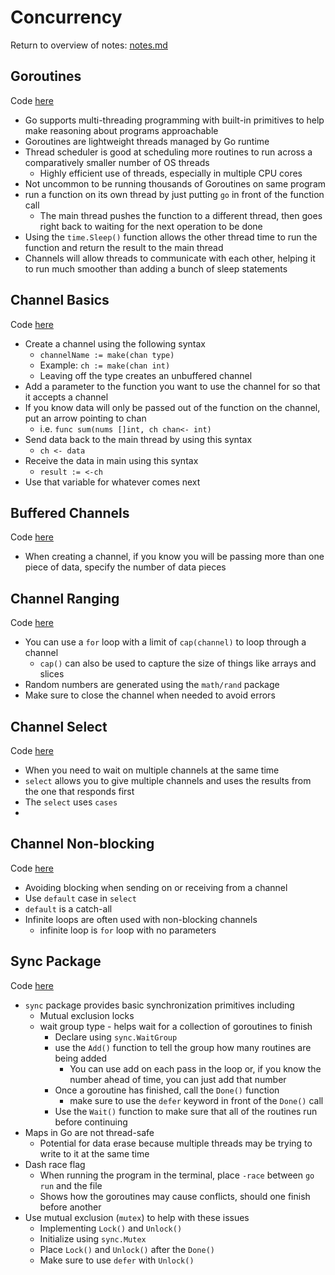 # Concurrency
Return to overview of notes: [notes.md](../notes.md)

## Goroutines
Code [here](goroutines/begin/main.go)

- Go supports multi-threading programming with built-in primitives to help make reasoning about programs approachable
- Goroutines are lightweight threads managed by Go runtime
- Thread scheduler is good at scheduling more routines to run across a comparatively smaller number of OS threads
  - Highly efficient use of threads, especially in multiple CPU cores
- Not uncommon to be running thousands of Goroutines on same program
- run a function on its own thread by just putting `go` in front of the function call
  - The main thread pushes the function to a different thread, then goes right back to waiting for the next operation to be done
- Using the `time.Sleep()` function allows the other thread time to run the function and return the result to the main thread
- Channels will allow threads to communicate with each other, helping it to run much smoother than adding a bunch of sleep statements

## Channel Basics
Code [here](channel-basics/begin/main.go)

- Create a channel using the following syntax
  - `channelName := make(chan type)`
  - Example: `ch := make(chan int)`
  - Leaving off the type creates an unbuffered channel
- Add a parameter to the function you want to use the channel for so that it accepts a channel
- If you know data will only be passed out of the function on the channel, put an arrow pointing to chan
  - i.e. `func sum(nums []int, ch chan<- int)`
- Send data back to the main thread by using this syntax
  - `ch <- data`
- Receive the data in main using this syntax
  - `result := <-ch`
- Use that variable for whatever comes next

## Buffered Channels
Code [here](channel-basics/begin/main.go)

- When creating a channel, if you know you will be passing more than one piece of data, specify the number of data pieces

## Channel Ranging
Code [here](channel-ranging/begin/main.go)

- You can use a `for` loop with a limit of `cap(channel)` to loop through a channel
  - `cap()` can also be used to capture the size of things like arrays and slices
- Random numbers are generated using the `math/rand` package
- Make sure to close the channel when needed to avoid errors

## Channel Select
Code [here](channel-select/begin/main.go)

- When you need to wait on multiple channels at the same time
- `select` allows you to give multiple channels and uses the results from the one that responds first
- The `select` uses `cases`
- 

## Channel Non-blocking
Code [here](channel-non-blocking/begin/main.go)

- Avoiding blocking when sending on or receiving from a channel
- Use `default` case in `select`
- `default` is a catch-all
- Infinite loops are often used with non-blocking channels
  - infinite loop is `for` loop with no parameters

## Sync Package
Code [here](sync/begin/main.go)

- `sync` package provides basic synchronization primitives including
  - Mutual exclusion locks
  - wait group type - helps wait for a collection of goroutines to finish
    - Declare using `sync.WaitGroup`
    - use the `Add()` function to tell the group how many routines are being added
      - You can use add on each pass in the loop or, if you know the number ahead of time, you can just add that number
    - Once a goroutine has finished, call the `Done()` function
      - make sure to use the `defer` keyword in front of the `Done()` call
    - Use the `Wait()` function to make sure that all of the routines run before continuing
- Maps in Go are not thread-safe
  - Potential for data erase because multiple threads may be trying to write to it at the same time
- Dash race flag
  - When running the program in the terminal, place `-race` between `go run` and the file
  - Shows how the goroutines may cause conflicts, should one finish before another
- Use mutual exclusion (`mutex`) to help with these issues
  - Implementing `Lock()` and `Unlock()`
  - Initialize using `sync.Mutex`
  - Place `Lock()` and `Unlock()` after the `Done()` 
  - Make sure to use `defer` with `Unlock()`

◆ ◆ ◆ ◆

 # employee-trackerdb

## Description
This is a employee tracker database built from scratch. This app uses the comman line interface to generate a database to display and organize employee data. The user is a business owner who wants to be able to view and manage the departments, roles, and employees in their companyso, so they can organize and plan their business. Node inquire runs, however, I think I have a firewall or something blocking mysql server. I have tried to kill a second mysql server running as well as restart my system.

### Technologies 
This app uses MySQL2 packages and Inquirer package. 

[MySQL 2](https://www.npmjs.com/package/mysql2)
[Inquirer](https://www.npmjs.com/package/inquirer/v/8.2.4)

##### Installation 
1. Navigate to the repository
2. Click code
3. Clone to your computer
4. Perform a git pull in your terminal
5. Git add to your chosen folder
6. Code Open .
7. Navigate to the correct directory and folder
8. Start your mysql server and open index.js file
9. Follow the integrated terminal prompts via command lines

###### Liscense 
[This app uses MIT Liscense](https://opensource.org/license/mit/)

◆ ◆ ◆ ◆

Activity ▸
Repeat exactly the lines of the listing above, from the one with "## Description" down to the one with "[This app uses"; both of those lines belong in the range.

Task answer ▸
## Description
This is a employee tracker database built from scratch. This app uses the comman line interface to generate a database to display and organize employee data. The user is a business owner who wants to be able to view and manage the departments, roles, and employees in their companyso, so they can organize and plan their business. Node inquire runs, however, I think I have a firewall or something blocking mysql server. I have tried to kill a second mysql server running as well as restart my system.

### Technologies 
This app uses MySQL2 packages and Inquirer package. 

[MySQL 2](https://www.npmjs.com/package/mysql2)
[Inquirer](https://www.npmjs.com/package/inquirer/v/8.2.4)

##### Installation 
1. Navigate to the repository
2. Click code
3. Clone to your computer
4. Perform a git pull in your terminal
5. Git add to your chosen folder
6. Code Open .
7. Navigate to the correct directory and folder
8. Start your mysql server and open index.js file
9. Follow the integrated terminal prompts via command lines

###### Liscense 
[This app uses MIT Liscense](https://opensource.org/license/mit/)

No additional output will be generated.